**Goal of the exercise**
These records must be written out again exactly.

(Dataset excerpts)
□ □ □
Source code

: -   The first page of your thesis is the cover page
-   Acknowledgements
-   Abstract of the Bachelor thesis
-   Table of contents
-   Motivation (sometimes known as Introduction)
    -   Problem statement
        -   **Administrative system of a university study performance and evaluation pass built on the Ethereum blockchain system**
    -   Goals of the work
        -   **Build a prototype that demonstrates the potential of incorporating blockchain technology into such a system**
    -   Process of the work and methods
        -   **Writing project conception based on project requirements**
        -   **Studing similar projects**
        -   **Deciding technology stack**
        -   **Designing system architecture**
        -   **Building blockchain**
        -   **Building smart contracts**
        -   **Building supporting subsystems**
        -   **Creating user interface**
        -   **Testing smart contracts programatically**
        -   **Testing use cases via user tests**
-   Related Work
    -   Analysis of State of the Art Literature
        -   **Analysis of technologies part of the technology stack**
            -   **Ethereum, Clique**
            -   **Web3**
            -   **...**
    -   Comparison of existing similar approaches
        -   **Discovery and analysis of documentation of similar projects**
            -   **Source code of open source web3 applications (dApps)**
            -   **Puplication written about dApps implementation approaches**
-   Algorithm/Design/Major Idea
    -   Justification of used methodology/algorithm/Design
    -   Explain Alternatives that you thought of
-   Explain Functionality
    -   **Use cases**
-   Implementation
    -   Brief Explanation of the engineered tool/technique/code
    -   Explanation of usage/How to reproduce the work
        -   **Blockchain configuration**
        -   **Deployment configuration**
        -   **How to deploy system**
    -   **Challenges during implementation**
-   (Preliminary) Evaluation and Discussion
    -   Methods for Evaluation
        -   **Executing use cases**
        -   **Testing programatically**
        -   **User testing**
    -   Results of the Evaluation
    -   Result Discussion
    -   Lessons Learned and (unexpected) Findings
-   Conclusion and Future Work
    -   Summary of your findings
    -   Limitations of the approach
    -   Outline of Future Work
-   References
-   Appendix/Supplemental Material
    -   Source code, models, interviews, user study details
□ □ □
**Answer to this problem**
Source code

: -   The first page of your thesis is the cover page
-   Acknowledgements
-   Abstract of the Bachelor thesis
-   Table of contents
-   Motivation (sometimes known as Introduction)
    -   Problem statement
        -   **Administrative system of a university study performance and evaluation pass built on the Ethereum blockchain system**
    -   Goals of the work
        -   **Build a prototype that demonstrates the potential of incorporating blockchain technology into such a system**
    -   Process of the work and methods
        -   **Writing project conception based on project requirements**
        -   **Studing similar projects**
        -   **Deciding technology stack**
        -   **Designing system architecture**
        -   **Building blockchain**
        -   **Building smart contracts**
        -   **Building supporting subsystems**
        -   **Creating user interface**
        -   **Testing smart contracts programatically**
        -   **Testing use cases via user tests**
-   Related Work
    -   Analysis of State of the Art Literature
        -   **Analysis of technologies part of the technology stack**
            -   **Ethereum, Clique**
            -   **Web3**
            -   **...**
    -   Comparison of existing similar approaches
        -   **Discovery and analysis of documentation of similar projects**
            -   **Source code of open source web3 applications (dApps)**
            -   **Puplication written about dApps implementation approaches**
-   Algorithm/Design/Major Idea
    -   Justification of used methodology/algorithm/Design
    -   Explain Alternatives that you thought of
-   Explain Functionality
    -   **Use cases**
-   Implementation
    -   Brief Explanation of the engineered tool/technique/code
    -   Explanation of usage/How to reproduce the work
        -   **Blockchain configuration**
        -   **Deployment configuration**
        -   **How to deploy system**
    -   **Challenges during implementation**
-   (Preliminary) Evaluation and Discussion
    -   Methods for Evaluation
        -   **Executing use cases**
        -   **Testing programatically**
        -   **User testing**
    -   Results of the Evaluation
    -   Result Discussion
    -   Lessons Learned and (unexpected) Findings
-   Conclusion and Future Work
    -   Summary of your findings
    -   Limitations of the approach
    -   Outline of Future Work
-   References
-   Appendix/Supplemental Material
    -   Source code, models, interviews, user study details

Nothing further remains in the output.